"Can I not speak with Lord Stanley?" demanded Chartley.
"Not at present, my good lord," replied the gentleman. "He is full of business. The king marches from Leicester to-morrow; and we must not be tardy."
Chartley made no reply, but followed in bitter silence, passing through the groups of gazing idlers round the inn-door, to a room up one flight of stairs, where some of his own servants used to sleep. There he was left alone, with the door locked and barred upon him. A moment after, he heard the tread of a sentry, and then the voice of some one speaking from a window to a person in the street, and saying, "Hie away to the king, and tell him you have caught him. Beseech his grace to send me orders what I am to do with him, for I have no instructions. Add that I will send in our muster-roll to-night."
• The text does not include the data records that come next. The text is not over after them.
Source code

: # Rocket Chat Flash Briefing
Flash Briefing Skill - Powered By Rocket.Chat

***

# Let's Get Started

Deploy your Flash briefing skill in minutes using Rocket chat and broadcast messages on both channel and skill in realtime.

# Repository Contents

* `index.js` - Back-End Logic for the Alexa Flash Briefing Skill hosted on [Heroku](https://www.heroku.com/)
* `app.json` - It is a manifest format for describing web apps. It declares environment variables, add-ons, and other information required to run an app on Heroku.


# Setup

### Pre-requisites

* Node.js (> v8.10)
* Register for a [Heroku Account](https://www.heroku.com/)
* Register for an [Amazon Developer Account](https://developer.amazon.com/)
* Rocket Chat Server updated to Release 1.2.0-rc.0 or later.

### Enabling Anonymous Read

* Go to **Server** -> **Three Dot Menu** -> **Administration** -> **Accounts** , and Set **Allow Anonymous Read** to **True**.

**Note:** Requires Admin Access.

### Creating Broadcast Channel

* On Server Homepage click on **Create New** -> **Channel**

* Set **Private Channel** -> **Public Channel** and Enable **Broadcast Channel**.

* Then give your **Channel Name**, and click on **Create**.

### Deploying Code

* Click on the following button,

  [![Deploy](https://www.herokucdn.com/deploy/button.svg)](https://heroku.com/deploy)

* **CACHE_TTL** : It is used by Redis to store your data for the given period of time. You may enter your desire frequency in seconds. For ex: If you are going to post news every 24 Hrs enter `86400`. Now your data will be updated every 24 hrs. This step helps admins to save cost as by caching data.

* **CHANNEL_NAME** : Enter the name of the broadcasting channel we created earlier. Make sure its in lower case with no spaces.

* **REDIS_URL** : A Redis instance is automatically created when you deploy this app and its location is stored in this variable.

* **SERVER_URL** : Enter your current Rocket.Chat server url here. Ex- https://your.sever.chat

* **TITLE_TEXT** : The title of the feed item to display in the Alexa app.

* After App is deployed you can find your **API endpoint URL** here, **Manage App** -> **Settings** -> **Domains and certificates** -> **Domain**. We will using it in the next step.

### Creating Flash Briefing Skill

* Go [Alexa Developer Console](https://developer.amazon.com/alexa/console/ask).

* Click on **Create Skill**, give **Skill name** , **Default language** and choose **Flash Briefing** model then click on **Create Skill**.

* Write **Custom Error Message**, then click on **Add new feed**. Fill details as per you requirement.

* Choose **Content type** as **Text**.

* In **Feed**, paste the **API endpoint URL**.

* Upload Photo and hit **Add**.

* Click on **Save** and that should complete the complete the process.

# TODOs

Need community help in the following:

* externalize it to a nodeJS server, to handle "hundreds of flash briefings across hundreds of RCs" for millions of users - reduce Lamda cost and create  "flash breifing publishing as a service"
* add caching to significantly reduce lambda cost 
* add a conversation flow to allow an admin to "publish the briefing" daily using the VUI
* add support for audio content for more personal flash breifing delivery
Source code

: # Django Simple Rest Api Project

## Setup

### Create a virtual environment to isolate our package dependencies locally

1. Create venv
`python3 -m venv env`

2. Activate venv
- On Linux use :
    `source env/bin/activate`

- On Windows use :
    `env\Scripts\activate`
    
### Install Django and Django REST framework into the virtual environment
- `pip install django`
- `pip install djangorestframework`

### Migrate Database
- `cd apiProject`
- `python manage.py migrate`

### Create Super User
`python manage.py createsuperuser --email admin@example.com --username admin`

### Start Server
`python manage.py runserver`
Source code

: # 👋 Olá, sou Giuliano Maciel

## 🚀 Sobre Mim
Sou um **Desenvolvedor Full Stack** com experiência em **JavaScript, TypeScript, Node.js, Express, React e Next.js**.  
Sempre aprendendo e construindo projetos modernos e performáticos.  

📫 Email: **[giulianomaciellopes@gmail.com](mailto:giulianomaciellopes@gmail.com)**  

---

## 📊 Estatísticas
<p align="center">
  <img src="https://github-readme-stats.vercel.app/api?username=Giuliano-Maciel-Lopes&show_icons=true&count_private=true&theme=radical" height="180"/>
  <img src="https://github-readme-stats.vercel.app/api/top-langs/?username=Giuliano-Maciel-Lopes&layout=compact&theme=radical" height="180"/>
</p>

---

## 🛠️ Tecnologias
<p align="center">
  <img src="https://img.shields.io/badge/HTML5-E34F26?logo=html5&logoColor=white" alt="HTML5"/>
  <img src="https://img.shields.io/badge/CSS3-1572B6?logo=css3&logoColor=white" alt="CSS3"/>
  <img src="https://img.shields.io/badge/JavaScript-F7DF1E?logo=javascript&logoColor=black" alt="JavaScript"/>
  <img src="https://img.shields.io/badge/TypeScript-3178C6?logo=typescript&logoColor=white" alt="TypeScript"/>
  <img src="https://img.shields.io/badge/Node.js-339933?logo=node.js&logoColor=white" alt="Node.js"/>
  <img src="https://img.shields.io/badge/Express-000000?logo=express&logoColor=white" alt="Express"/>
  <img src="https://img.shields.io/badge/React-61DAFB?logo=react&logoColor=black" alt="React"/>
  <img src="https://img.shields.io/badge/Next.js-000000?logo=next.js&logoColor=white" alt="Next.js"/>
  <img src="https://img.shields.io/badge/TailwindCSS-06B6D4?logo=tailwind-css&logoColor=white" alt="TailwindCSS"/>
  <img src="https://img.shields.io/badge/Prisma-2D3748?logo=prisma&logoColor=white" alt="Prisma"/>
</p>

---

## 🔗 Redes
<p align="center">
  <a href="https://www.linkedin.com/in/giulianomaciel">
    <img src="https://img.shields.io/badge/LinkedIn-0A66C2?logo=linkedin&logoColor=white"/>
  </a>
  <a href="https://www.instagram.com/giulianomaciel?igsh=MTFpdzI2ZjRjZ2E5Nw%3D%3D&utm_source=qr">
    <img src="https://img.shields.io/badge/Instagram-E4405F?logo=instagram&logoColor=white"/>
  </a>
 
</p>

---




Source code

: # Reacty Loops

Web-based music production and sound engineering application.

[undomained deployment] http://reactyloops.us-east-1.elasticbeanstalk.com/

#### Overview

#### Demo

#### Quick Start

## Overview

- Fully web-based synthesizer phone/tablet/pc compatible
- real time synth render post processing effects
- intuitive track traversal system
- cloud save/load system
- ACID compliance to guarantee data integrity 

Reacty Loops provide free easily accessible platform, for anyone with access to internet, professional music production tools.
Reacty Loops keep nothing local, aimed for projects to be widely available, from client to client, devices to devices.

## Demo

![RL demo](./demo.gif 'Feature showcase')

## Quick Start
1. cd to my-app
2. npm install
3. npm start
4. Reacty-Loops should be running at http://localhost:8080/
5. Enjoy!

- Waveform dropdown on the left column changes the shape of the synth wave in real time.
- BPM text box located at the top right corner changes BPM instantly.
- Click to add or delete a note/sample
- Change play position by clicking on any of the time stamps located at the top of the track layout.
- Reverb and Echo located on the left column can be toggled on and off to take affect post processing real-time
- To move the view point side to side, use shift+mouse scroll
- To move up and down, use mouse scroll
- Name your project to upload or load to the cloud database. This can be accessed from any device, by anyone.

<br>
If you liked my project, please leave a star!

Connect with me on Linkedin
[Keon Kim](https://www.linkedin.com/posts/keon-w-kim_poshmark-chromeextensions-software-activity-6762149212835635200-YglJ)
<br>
Chartley mused over what he heard. The words evidently applied to him; and he asked himself what would be the result of the message. The fate of Gray, Vaughan, Hastings, Rivers, Buckingham, warned him of what was likely to befall him; short shrift and speedy death. All the bright visions had vanished; the gay and sparkling hopes that danced in his bosom on the preceding night were still. If death is terrible, how much more terrible when he comes to put his icy barrier between us and near anticipated joys. Chartley could have died in the field with hardly a regret, but the cold unhonoured death of the headsman's axe, the inglorious unresisting fall, it was full of horrors to him. Yet he nerved his spirit to bear it as became him; and he communed with and schooled his own heart for many a live-long hour. The minutes crept on minutes, the shadow wandered along the wall, a thunderstorm closed the day, and the rain poured down in torrents. Chartley marked not the minutes, saw not the shadow, hardly heard the storm that raged without. He thought of Iola; and he asked his heart, "What will become of her?"
They brought him food; but he hardly tasted it, and wine, but he knew there was no consolation there; and when the sun went down, he crossed his arms upon his chest, and, gazing forth from the window, said to himself, "Perchance it is the last that will ever set for me."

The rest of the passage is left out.